トーンカーブを使いこなす
トーンカーブとは?
写真の明るさや明暗の比率(コントラスト)を調節するためのものです。
「トーン」とは「調子」と言う意味で、写真では軟調~硬調などのような用語としても使われます。その「調子」を曲線を使って思い通りに調節できるのがトーンカーブです。
ヒストグラムを理解する
トーンカーブを使う前に理解しておきたいのが、トーンカーブの背景にある「ヒストグラム」と呼ばれているものです。「ヒストグラム」とは写真に含まれる明るさの分布をグラフで示したものです。
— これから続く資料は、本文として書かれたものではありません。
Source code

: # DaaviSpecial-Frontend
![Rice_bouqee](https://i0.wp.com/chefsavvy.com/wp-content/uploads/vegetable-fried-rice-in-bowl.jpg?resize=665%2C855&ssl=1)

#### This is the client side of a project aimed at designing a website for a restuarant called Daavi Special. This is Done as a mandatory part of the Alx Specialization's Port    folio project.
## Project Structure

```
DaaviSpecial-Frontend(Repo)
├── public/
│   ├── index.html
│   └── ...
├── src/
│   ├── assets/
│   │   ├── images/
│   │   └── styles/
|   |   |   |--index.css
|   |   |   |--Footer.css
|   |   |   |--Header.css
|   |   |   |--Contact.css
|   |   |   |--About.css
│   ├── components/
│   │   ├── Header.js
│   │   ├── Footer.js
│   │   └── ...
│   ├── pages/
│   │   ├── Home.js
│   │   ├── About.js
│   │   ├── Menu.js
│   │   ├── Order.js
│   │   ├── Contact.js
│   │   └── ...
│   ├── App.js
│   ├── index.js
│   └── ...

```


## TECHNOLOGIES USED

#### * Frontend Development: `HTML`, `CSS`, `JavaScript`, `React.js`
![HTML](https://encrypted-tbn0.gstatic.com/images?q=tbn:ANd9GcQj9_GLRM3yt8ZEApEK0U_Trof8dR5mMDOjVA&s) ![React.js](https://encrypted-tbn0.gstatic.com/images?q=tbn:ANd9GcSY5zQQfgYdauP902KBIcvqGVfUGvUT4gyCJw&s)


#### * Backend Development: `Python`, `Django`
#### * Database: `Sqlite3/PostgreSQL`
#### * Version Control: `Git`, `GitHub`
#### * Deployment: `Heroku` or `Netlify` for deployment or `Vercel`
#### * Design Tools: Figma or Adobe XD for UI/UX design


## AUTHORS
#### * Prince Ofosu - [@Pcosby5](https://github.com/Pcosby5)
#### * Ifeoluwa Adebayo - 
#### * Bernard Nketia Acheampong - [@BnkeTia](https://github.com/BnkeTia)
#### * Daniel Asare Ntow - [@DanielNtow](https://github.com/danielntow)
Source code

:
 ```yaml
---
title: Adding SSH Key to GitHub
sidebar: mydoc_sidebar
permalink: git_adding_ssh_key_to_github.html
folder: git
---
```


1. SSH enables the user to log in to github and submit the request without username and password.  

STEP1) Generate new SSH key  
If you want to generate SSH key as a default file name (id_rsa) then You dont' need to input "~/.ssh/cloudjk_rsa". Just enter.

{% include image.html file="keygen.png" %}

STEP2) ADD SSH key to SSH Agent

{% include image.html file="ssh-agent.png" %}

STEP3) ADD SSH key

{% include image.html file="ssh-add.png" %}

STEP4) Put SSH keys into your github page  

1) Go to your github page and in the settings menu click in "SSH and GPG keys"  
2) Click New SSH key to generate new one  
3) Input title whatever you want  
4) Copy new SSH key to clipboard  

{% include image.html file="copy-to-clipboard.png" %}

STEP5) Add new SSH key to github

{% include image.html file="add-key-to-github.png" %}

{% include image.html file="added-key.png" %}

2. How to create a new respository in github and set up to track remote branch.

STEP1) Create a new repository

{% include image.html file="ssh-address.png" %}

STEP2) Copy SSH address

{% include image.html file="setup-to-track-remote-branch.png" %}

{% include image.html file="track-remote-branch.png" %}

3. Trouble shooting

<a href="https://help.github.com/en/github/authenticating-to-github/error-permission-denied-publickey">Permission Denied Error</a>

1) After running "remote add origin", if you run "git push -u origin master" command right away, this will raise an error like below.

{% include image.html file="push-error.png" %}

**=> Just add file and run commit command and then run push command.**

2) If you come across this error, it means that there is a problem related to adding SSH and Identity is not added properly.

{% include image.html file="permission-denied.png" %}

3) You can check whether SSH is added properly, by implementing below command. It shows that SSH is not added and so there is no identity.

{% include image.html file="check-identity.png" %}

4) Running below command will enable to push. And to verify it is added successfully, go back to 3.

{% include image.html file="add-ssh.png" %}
この情報を参考にするとトーンカーブの調整にも役に立ちますので、「ヒストグラム」の見かたを憶えましょう。
- 向かって右側が明るい部分
- 左側が暗い部分
- 山の高さが情報量(ピクセル数)
です。デジタル画像(8bit)で再現できる階調の範囲は
- 真っ黒は「R0, G0, B0」
- 真っ白は「R255, G255, B255」
となり、このRGB(赤緑青)3つの色の掛け合わせでカラーを表現しています。(約1600万色)
硬調なトーンカーブとその意味(S字カーブ)
トーンカーブを使用してS字のようなカーブを描くとコントラストの高い「硬調な写真」になります。
なぜそうなるのかを下図で解説していきます。
- 赤い線から上①は明るく補正された部分
- 赤い線から下②は暗く補正された部分
- 赤い線からの距離が「補正量」
となります。そのようにこのS字カーブを見ると
- もともと明るい部分①はより明るく補正
- もともと暗い部分②はより暗く補正
- 明暗の差がはっきりするためにコントラストが高くなる
また、白い線の角度がコントラストを示しています。
角度が45度より高い部分ではコントラストが強くなります。
- 中間調①ではコントラストが強い
- 暗部/明部②ではコントラストが低い
- 結果的にS字カーブでは中間調のコントラストが強くなります。
そのため、補正量が大きくなるに従って中間調のコントラストも強くなります。
S字カーブよるコントラスト調整作例
補正する明暗の比率を変える
S字カーブではトーンカーブの中心を動かすことで明暗の比率を変化させることができます。
暗く補正する部分の比率を増やした例
- 明るく補正された部分①
- 暗く補正された部分②
- 中心点を上に動かすと暗く補正される部分の比率が増える
明るく補正する部分の比率を増やした例
- 明るく補正された部分①
- 暗く補正された部分②
- 中心点を下に動かすと明るく補正される部分の比率が増える
明暗の比率を変えた場合の作例
中間調の明るさを調節する(ガンマカーブ)
写真の中間調の明るさを調節する場合にもトーンカーブを使うことがあります。
弓なりのカーブを描くと中間調を中心に補正するので、露出補正とは異なり明るい部分や暗い部分での明るさの変化が少ないのが特徴です。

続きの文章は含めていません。